> **Exercise instructions**
Start at the line in the entries below that contains "0-4 bucle eventos", stop at the line that contains "Practica_servidor_basico/ # Código, txt", and output exactly the lines in that span, both ends included.

> **Records from a collection**
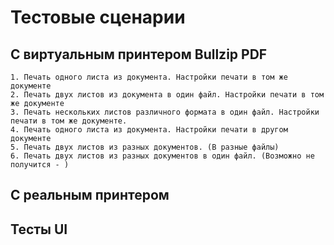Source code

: ﻿# Тестовые сценарии
## С виртуальным принтером Bullzip PDF
    1. Печать одного листа из документа. Настройки печати в том же документе
    2. Печать двух листов из документа в один файл. Настройки печати в том же документе
    3. Печать нескольких листов различного формата в один файл. Настройки печати в том же документе.
    4. Печать одного листа из документа. Настройки печати в другом документе
    5. Печать двух листов из разных документов. (В разные файлы)
    6. Печать двух листов из разных документов в один файл. (Возможно не получится - )
## С реальным принтером
## Тесты UI
    
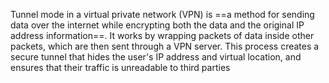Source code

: 


Tunnel mode in a virtual private network (VPN) is ==a method for sending data over the internet while encrypting both the data and the original IP address information==. It works by wrapping packets of data inside other packets, which are then sent through a VPN server. This process creates a secure tunnel that hides the user's IP address and virtual location, and ensures that their traffic is unreadable to third parties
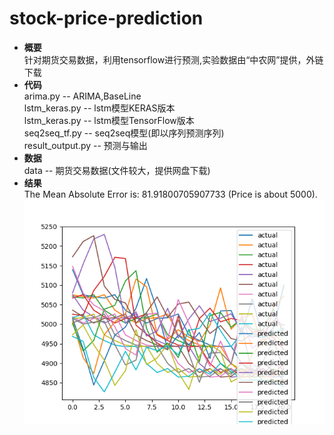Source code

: # stock-price-prediction
- **概要**<br>
针对期货交易数据，利用tensorflow进行预测,实验数据由“中农网”提供，外链下载
- **代码**<br>
arima.py -- ARIMA,BaseLine<br>
lstm_keras.py -- lstm模型KERAS版本<br>
lstm_keras.py -- lstm模型TensorFlow版本<br>
seq2seq_tf.py -- seq2seq模型(即以序列预测序列)<br>
result_output.py -- 预测与输出<br>
- **数据**<br>
data -- 期货交易数据(文件较大，提供网盘下载)<br>
- **结果**<br>
The Mean Absolute Error is: 81.91800705907733 (Price is about 5000).
![image](http://github.com/RilaShu/stock-price-prediction-deep-learning/raw/master/images/result.png)
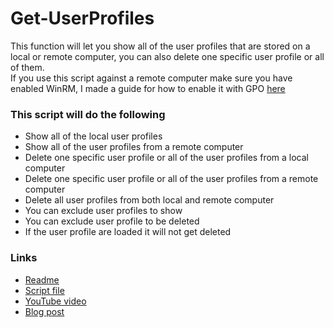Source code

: ﻿# Get-UserProfiles
This function will let you show all of the user profiles that are stored on a local or remote computer, you can also delete one specific user profile or all of them.  
If you use this script against a remote computer make sure you have enabled WinRM, I made a guide for how to enable it with GPO [here](https://stolpe.io/enable-winrm-with-gpo/)
### This script will do the following
- Show all of the local user profiles
- Show all of the user profiles from a remote computer
- Delete one specific user profile or all of the user profiles from a local computer
- Delete one specific user profile or all of the user profiles from a remote computer
- Delete all user profiles from both local and remote computer
- You can exclude user profiles to show
- You can exclude user profile to be deleted
- If the user profile are loaded it will not get deleted

### Links
- [Readme](https://github.com/rstolpe/PowerShell-Scripts/blob/main/Windows/Get-UserProfiles.md)  
- [Script file](https://github.com/rstolpe/PowerShell-Scripts/blob/main/Windows/Get-UserProfiles.ps1)
- [YouTube video](https://youtube.com/shorts/SPPSHiMjVmA?feature=share)
- [Blog post](https://stolpe.io/script-to-delete-user-profiles-from-local-and-remote-computer/)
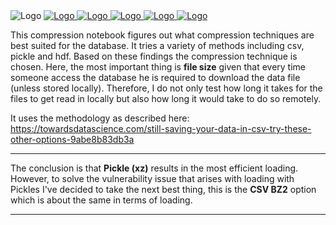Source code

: <img src="https://user-images.githubusercontent.com/46355364/220746807-669cdbc1-ac67-404c-b0bb-4a3d67d9931f.jpg" alt="Logo">
<a href="https://www.buymeacoffee.com/jerbouma">
    <img src="https://img.shields.io/badge/Buy%20Me%20A%20Coffee-Donate-brightgreen?logo=buymeacoffee" alt="Logo">
</a>
<a href="https://github.com/JerBouma/FinanceDatabase/issues">
    <img src="https://img.shields.io/github/issues/jerbouma/financedatabase" alt="Logo">
</a>
    <a href="https://github.com/JerBouma/FinanceDatabase/pulls">
    <img src="https://img.shields.io/github/issues-pr/JerBouma/FinanceDatabase?color=yellow" alt="Logo">
</a>
<a href="https://pypi.org/project/financedatabase/">
    <img src="https://img.shields.io/pypi/v/FinanceDatabase" alt="Logo">
</a>
<a href="https://pypi.org/project/financedatabase/">
    <img src="https://img.shields.io/pypi/dm/FinanceDatabase" alt="Logo">
</a>

This compression notebook figures out what compression techniques are best suited for the database. It tries a variety of methods including csv, pickle and hdf. Based on these findings the compression technique is chosen. Here, the most important thing is **file size** given that every time someone access the database he is required to download the data file (unless stored locally). Therefore, I do not only test how long it takes for the files to get read in locally but also how long it would take to do so remotely.

It uses the methodology as described here: https://towardsdatascience.com/still-saving-your-data-in-csv-try-these-other-options-9abe8b83db3a

___
The conclusion is that **Pickle (xz)** results in the most efficient loading. However, to solve the vulnerability issue that arises with loading with Pickles I've decided to take the next best thing, this is the **CSV BZ2** option which is about the same in terms of loading.
___
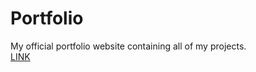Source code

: # Portfolio

My official portfolio website containing all of my projects.  
[LINK](https://mitchelpl.github.io/Portfolio/)
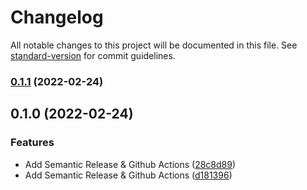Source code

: # Changelog

All notable changes to this project will be documented in this file. See [standard-version](https://github.com/conventional-changelog/standard-version) for commit guidelines.

### [0.1.1](https://github.com/bangarangler/semantic-versioning/compare/v0.1.0...v0.1.1) (2022-02-24)

## 0.1.0 (2022-02-24)


### Features

* Add Semantic Release & Github Actions ([28c8d89](https://github.com/bangarangler/semantic-versioning/commit/28c8d895c823162d530e5b8b5383ae260c706f59))
* Add Semantic Release & Github Actions ([d181396](https://github.com/bangarangler/semantic-versioning/commit/d1813960e0fdd182a57a5489665fdedc10d18c50))
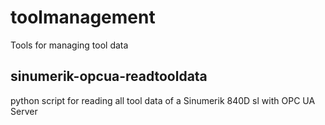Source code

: # toolmanagement
Tools for managing tool data

## sinumerik-opcua-readtooldata
python script for reading all tool data of a Sinumerik 840D sl with OPC UA Server
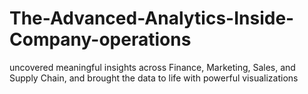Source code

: # The-Advanced-Analytics-Inside-Company-operations
uncovered meaningful insights across Finance, Marketing, Sales, and Supply Chain, and brought the data to life with powerful visualizations

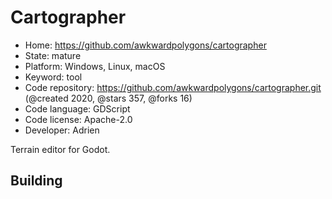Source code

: # Cartographer

- Home: https://github.com/awkwardpolygons/cartographer
- State: mature
- Platform: Windows, Linux, macOS
- Keyword: tool
- Code repository: https://github.com/awkwardpolygons/cartographer.git (@created 2020, @stars 357, @forks 16)
- Code language: GDScript
- Code license: Apache-2.0
- Developer: Adrien

Terrain editor for Godot.

## Building
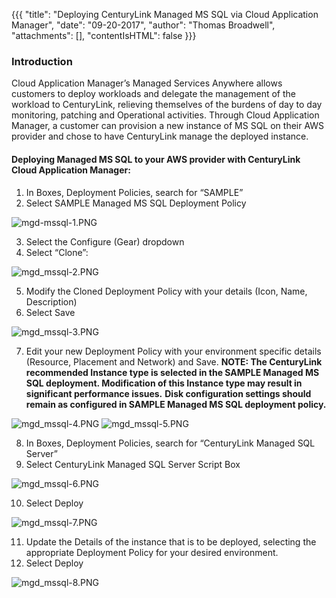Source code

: {{{
  "title": "Deploying CenturyLink Managed MS SQL via Cloud Application Manager",
  "date": "09-20-2017",
  "author": "Thomas Broadwell",
  "attachments": [],
  "contentIsHTML": false
}}}

### Introduction
Cloud Application Manager’s Managed Services Anywhere allows customers to deploy workloads and delegate the management of the workload to CenturyLink, relieving themselves of the burdens of day to day monitoring, patching and Operational activities.  Through Cloud Application Manager, a customer can provision a new instance of MS SQL on their AWS provider and chose to have CenturyLink manage the deployed instance.

#### Deploying Managed MS SQL to your AWS provider with CenturyLink Cloud Application Manager:
1.	In Boxes, Deployment Policies, search for “SAMPLE”
2.	Select SAMPLE Managed MS SQL Deployment Policy 

![mgd-mssql-1.PNG](../../images/cloud-application-manager/mgd_mssql-1.PNG)

3.	Select the Configure (Gear) dropdown 
4.	Select “Clone”:

![mgd_mssql-2.PNG](../../images/cloud-application-manager/mgd_mssql-2.PNG)

5.	Modify the Cloned Deployment Policy with your details (Icon, Name, Description) 
6.	Select Save

![mgd_mssql-3.PNG](../../images/cloud-application-manager/mgd_mssql-3.PNG)

7.	Edit your new Deployment Policy with your environment specific details (Resource, Placement and Network) and Save. 
**NOTE:  The CenturyLink recommended Instance type is selected in the SAMPLE Managed MS SQL deployment.  Modification of this Instance type may result in significant performance issues.**
**Disk configuration settings should remain as configured in SAMPLE Managed MS SQL deployment policy.**

![mgd_mssql-4.PNG](../../images/cloud-application-manager/mgd_mssql-4.PNG)
![mgd_mssql-5.PNG](../../images/cloud-application-manager/mgd_mssql-5.PNG)

8.	In Boxes, Deployment Policies, search for “CenturyLink Managed SQL Server”
9.	Select CenturyLink Managed SQL Server Script Box

![mgd_mssql-6.PNG](../../images/cloud-application-manager/mgd_mssql-6.PNG)

10.	Select Deploy

![mgd_mssql-7.PNG](../../images/cloud-application-manager/mgd_mssql-7.PNG)

11.	Update the Details of the instance that is to be deployed, selecting the appropriate Deployment Policy for your desired environment.
12.	Select Deploy

![mgd_mssql-8.PNG](../../images/cloud-application-manager/mgd_mssql-8.PNG)
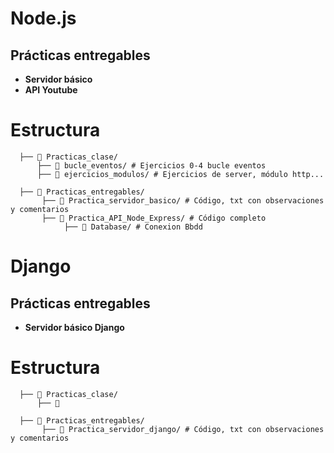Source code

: # Node.js

## Prácticas entregables

- **Servidor básico**
- **API Youtube**

# Estructura

      ├── 📁 Practicas_clase/ 
          ├── 📁 bucle_eventos/ # Ejercicios 0-4 bucle eventos
          ├── 📁 ejercicios_modulos/ # Ejercicios de server, módulo http...
          
      ├── 📁 Practicas_entregables/
           ├── 📁 Practica_servidor_basico/ # Código, txt con observaciones y comentarios 
           ├── 📁 Practica_API_Node_Express/ # Código completo
                ├── 📁 Database/ # Conexion Bbdd


# Django

## Prácticas entregables

- **Servidor básico Django**

# Estructura

      ├── 📁 Practicas_clase/ 
          ├── 📁 
          
      ├── 📁 Practicas_entregables/
           ├── 📁 Practica_servidor_django/ # Código, txt con observaciones y comentarios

> **Answer box**
          ├── 📁 bucle_eventos/ # Ejercicios 0-4 bucle eventos
          ├── 📁 ejercicios_modulos/ # Ejercicios de server, módulo http...
          
      ├── 📁 Practicas_entregables/
           ├── 📁 Practica_servidor_basico/ # Código, txt con observaciones y comentarios 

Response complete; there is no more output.